» Exercise instructions: Copy out the lines of the records below, and only those lines, from the one with "## Installation" through the one with "To learn more", exactly as they appear.

══ Data to process ══

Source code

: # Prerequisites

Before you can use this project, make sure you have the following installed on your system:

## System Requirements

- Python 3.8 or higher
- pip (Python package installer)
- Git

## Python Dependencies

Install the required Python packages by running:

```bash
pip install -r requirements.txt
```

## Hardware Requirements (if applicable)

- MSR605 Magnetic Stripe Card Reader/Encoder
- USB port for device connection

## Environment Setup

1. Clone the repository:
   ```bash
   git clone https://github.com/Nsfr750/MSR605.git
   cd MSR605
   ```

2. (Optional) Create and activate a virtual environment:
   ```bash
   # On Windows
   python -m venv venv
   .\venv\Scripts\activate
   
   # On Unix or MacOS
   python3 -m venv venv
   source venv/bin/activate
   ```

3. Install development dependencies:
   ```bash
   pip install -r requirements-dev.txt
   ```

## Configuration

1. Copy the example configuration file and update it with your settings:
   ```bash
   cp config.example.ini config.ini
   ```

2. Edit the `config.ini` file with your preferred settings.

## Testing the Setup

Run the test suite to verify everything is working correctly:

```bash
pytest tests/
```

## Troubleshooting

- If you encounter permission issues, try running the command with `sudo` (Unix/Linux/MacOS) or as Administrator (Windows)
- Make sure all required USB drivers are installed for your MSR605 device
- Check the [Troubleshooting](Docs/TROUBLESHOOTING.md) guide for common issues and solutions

═══
══ Data to process ══

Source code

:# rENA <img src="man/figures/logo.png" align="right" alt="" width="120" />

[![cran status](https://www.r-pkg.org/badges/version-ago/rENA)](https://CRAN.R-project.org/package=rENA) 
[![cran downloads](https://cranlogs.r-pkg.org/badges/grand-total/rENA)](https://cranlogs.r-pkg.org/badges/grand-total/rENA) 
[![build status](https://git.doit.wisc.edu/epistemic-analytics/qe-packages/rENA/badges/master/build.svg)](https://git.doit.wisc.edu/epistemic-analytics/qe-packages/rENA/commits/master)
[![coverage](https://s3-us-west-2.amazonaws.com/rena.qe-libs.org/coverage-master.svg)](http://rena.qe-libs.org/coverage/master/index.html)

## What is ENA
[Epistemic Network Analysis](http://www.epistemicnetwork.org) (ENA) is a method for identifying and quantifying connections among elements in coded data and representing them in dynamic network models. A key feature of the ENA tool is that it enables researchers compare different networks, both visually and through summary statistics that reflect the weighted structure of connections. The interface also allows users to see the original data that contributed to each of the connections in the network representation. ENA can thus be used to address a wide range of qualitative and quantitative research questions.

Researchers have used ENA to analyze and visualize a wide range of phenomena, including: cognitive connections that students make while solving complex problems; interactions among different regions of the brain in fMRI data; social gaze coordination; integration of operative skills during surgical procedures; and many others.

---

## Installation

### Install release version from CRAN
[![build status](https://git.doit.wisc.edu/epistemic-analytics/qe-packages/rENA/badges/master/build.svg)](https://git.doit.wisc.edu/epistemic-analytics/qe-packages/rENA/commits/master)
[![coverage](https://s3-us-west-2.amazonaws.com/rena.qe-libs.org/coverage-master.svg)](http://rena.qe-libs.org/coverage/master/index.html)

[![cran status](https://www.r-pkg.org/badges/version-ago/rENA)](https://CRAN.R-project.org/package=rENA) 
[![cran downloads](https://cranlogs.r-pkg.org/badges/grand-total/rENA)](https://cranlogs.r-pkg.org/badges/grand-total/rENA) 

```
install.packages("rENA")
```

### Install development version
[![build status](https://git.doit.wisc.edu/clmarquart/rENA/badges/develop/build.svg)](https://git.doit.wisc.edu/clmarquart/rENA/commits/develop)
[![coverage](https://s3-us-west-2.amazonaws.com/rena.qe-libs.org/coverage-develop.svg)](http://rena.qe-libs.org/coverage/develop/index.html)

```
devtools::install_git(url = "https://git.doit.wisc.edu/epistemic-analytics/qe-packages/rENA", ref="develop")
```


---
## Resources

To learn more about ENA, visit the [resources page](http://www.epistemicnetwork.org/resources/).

═══

» Answer to this task:
## Installation

### Install release version from CRAN
[![build status](https://git.doit.wisc.edu/epistemic-analytics/qe-packages/rENA/badges/master/build.svg)](https://git.doit.wisc.edu/epistemic-analytics/qe-packages/rENA/commits/master)
[![coverage](https://s3-us-west-2.amazonaws.com/rena.qe-libs.org/coverage-master.svg)](http://rena.qe-libs.org/coverage/master/index.html)

[![cran status](https://www.r-pkg.org/badges/version-ago/rENA)](https://CRAN.R-project.org/package=rENA) 
[![cran downloads](https://cranlogs.r-pkg.org/badges/grand-total/rENA)](https://cranlogs.r-pkg.org/badges/grand-total/rENA) 

```
install.packages("rENA")
```

### Install development version
[![build status](https://git.doit.wisc.edu/clmarquart/rENA/badges/develop/build.svg)](https://git.doit.wisc.edu/clmarquart/rENA/commits/develop)
[![coverage](https://s3-us-west-2.amazonaws.com/rena.qe-libs.org/coverage-develop.svg)](http://rena.qe-libs.org/coverage/develop/index.html)

```
devtools::install_git(url = "https://git.doit.wisc.edu/epistemic-analytics/qe-packages/rENA", ref="develop")
```


---
## Resources

To learn more about ENA, visit the [resources page](http://www.epistemicnetwork.org/resources/).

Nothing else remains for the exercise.